C-
Bret Easton Ellis specializes in depicting rich, vacuous people living lives of soulless decadence, so it’s hardly a shock that Gregor Jordan’s adaptation of this novel—like “Less Than Zero” set amongst the angst-ridden, drug-addled glitterati of eighties California—is, like the characters, beautiful to look at but emotionally dead. “The Informers” opens with a well-healed young stud run down by a speeding car and bleeding to death on the pavement; but the emphasis isn’t on his suffering, it’s rather on the lack of grief among his pack of callow, self-absorbed acquaintances.
There’s lots more pain and unhappiness as the interlaced vignettes that make up what passes for a plot go on, but you’re likely to be equally unmoved—even if you’re not callow and self-absorbed. Because it’s utterly impossible to feel any human connection with people as shallow and emotionally stunted as the ones depicted here. And though that’s the idea, it doesn’t make the picture any less irritating, even if you have to admit that it accomplishes what it sets out to do—to offer a cinematic mosaic of a society that, despite its outward show of glamour, is like one of the circles of Dante’s hell.

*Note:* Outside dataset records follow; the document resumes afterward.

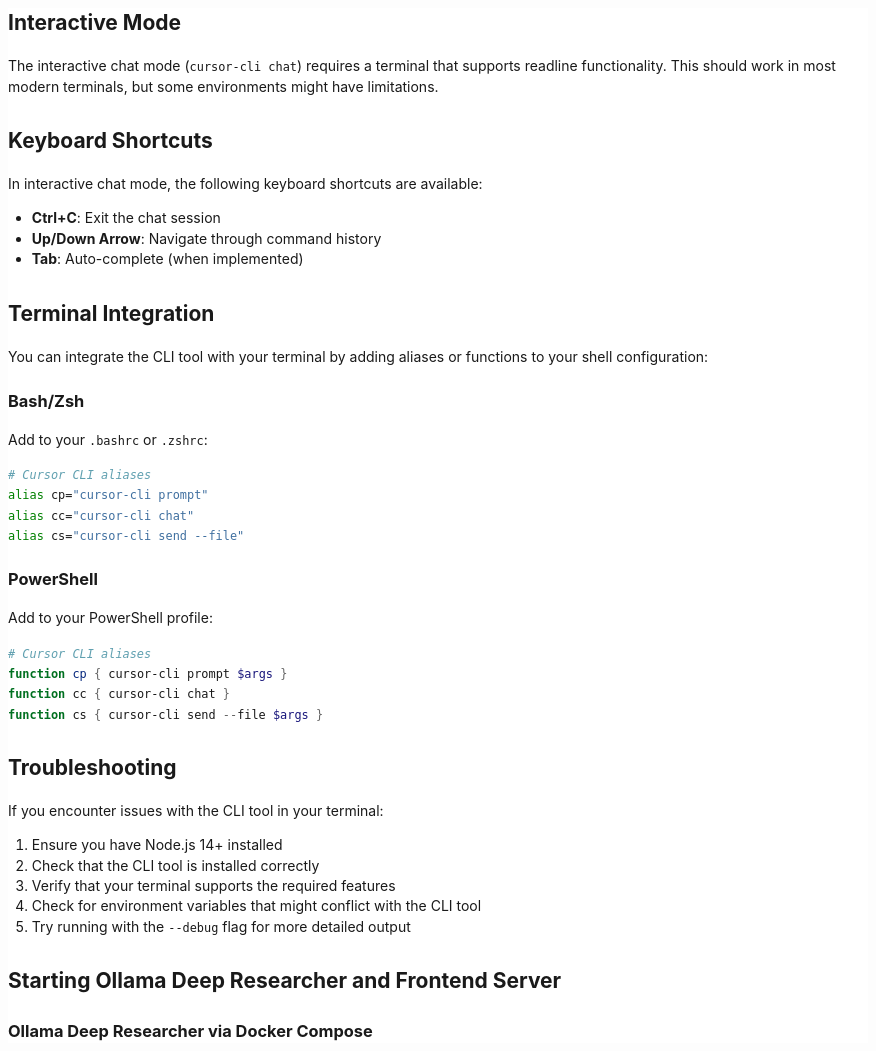 ## Interactive Mode

The interactive chat mode (`cursor-cli chat`) requires a terminal that supports readline functionality. This should work in most modern terminals, but some environments might have limitations.

## Keyboard Shortcuts

In interactive chat mode, the following keyboard shortcuts are available:

- **Ctrl+C**: Exit the chat session
- **Up/Down Arrow**: Navigate through command history
- **Tab**: Auto-complete (when implemented)

## Terminal Integration

You can integrate the CLI tool with your terminal by adding aliases or functions to your shell configuration:

### Bash/Zsh

Add to your `.bashrc` or `.zshrc`:

```bash
# Cursor CLI aliases
alias cp="cursor-cli prompt"
alias cc="cursor-cli chat"
alias cs="cursor-cli send --file"
```

### PowerShell

Add to your PowerShell profile:

```powershell
# Cursor CLI aliases
function cp { cursor-cli prompt $args }
function cc { cursor-cli chat }
function cs { cursor-cli send --file $args }
```

## Troubleshooting

If you encounter issues with the CLI tool in your terminal:

1. Ensure you have Node.js 14+ installed
2. Check that the CLI tool is installed correctly
3. Verify that your terminal supports the required features
4. Check for environment variables that might conflict with the CLI tool
5. Try running with the `--debug` flag for more detailed output

## Starting Ollama Deep Researcher and Frontend Server

### Ollama Deep Researcher via Docker Compose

The central figure—or at least the one we meet earliest—is Graham Sloan (Jon Foster), an Adonis-like college student who’s also a drug dealer. He’s one of the pals of Bruce (Fernando Consagra), the guy run down and killed in the opening scene. He’s also the boyfriend of Christie (Amber Heard), a gorgeous blonde with whom he shares both drugs and Martin (Austin Nichols). Graham’s also the son of Hollywood producer William (Billy Bob Thornton), a sleazy guy who’s arranging a reconciliation with his troubled wife Laura (Kim Basinger) while also continuing his affair with television news reporter Cheryl Moore (Winona Ryder). And in William’s absence from their home Laura’s been bedding the apparently ubiquitous Martin.
Martin’s also involved with the titular British band headed by surly, drug-addled lead singer Bryan Metro (Mel Raido), whose agent Roger (Rhys Ifans) is negotiating with William’s studio for the group to star in what sounds like a grotesque outer-space musical. In this case, Martin’s directing a video for the band that’s opening The Informants’ California gig. And Christie’s connected to Metro by crashing when she falls ill with the singer’s ex-wife.
Meanwhile, Tim Price (Lou Taylor Pucci), one of Graham’s crew, is forced to go off on a Hawaiian vacation with his estranged father Les (Chris Isaak), a nasty jerk who suspects his son is gay but, when the kid meets a girl (Jessica Stroup) on the beach, comes on to her himself.
Finally, in a plot thread less directly connected to the above, put-upon hotel clerk Jack (the late Brad Renfro) gets an unwelcome visitor in his sinister Uncle Peter (Mickey Rourke), who barges into his nephew’s modest house with a plan to randomly abduct a young boy and sell him to pedophiles. Jack’s hotel happens to be the place where Graham, Christie and Martin keep a room.
If all this isn’t clear, suffice it to say that it won’t really matter, because it’s impossible to care what will happen to any of these characters, except the kidnapped kid that Jack frets over in the shadow of the brutish Peter. Even when one of the others is apparently dying at the close, it’s presented more as a desiccated tableau than a moving moment. Of course, you’re really not supposed to care about them: you’re just meant to be aghast at their self-centeredness, ennui and casual cruelty. Most of the cast perform well below their potential. Thornton is like Nosferatu reborn, and Foster comes across rather like an animated Calvin Klein ad. Rourke seems to be doing self-parody, Isaak contents himself with smirks and grimaces, and Raido is zombiefied. More animated are the females, Basinger and Ryder, who at least show some honest emotion—as well as Renfro, who, in what’s probably his final role, looks like a portly caricature of his former self but, while he may overplay, at least brings some energy to his role.
If it’s difficult to engage emotionally with “The Informers,” one can at least appreciate the glossy, almost numbingly seductive appearance that production designer Cecilia Montiel, art directors Ines Olmedo and Nick Ralbovsky and costumer Sophie De Rakoff fashioned for the picture, and the languidly precise approach that Jordan and cinematographer bring to the material. The result is like flipping through a lush but vapid period fashion magazine—all to the accompaniment of a score studded with eighties pop songs.
In spite of the title, “The Informers” doesn’t get below the surface of the era of Reaganesque excess to tell us anything new. But it’s way cool to look at.